- _WHAT THE EXERCISE ASKS_
Each line that holds the string "More" counts once. Say how many such lines the entries have, giving the number only.

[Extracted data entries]

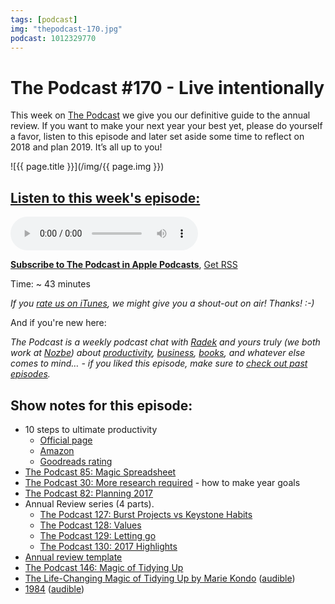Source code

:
```yaml
---
tags: [podcast]
img: "thepodcast-170.jpg"
podcast: 1012329770
---
```


# The Podcast #170 - Live intentionally

This week on [The Podcast][p] we give you our definitive guide to the annual review. If you want to make your next year your best yet, please do yourself a favor, listen to this episode and later set aside some time to reflect on 2018 and plan 2019. It’s all up to you!

<!--More-->

![{{ page.title }}](/img/{{ page.img }})

## [Listen to this week's episode:][e]

<audio controls>
<source src="https://files.nozbe.com/podcast/170.mp3" type="audio/mpeg">
</audio>

**[Subscribe to The Podcast in Apple Podcasts][i]**, [Get RSS][rss]

Time: ~ 43 minutes

*If you [rate us on iTunes][i], we might give you a shout-out on air! Thanks! :-)*

And if you're new here:

*The Podcast is a weekly podcast chat with [Radek][r] and yours truly (we both work at [Nozbe][n]) about [productivity](/productivity), [business](/business), [books](/books), and whatever else comes to mind… - if you liked this episode, make sure to [check out past episodes](/podcast).*

## Show notes for this episode:

  * 10 steps to ultimate productivity
    * [Official page](https://productivitycourse.com/)
    * [Amazon](https://www.amazon.com/Steps-Ultimate-Productivity-Michael-Sliwinski/dp/8394508650/)
    * [Goodreads rating](https://www.goodreads.com/book/show/43086334-10-steps-to-ultimate-productivity)
  * [The Podcast 85: Magic Spreadsheet](https://thepodcast.fm/85)
  * [The Podcast 30: More research required](https://thepodcast.fm/episodes/30) - how to make year goals
  * [The Podcast 82: Planning 2017](https://thepodcast.fm/82)
  * Annual Review series (4 parts).
    * [The Podcast 127: Burst Projects vs Keystone Habits](https://thepodcast.fm/127)
    * [The Podcast 128: Values](https://thepodcast.fm/128)
    * [The Podcast 129: Letting go](https://thepodcast.fm/129)
    * [The Podcast 130: 2017 Highlights](https://thepodcast.fm/130)
  * [Annual review template](https://nozbe.how/nf9bi)
  * [The Podcast 146: Magic of Tidying Up](https://thepodcast.fm/146)
  * [The Life-Changing Magic of Tidying Up by Marie Kondo](https://www.amazon.com/Life-Changing-Magic-Tidying-Decluttering-Organizing/dp/1607747308/) ([audible](https://www.audible.com/pd/Self-Development/The-Life-Changing-Magic-of-Tidying-Audiobook/B01M03NLJY))
  * [1984](https://www.amazon.com/1984-George-Orwell/dp/1328869334) ([audible](https://www.audible.com/pd/Nineteen-Eighty-Four-Audiobook/B016E9QOP0))

[y]: https://michael.gratis/thepodcastyt
[rss]: http://thepodcast.fm/episodes?format=RSS
[e]: http://thepodcast.fm/episodes/170

[p]: https://michael.gratis/thepodcastfm
[n]: https://michael.gratis/nozbe
[r]: https://michael.gratis/radex
[i]: https://michael.gratis/thepodcast
[o]: https://michael.gratis/ipadonly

- _EXERCISE ANSWER_
2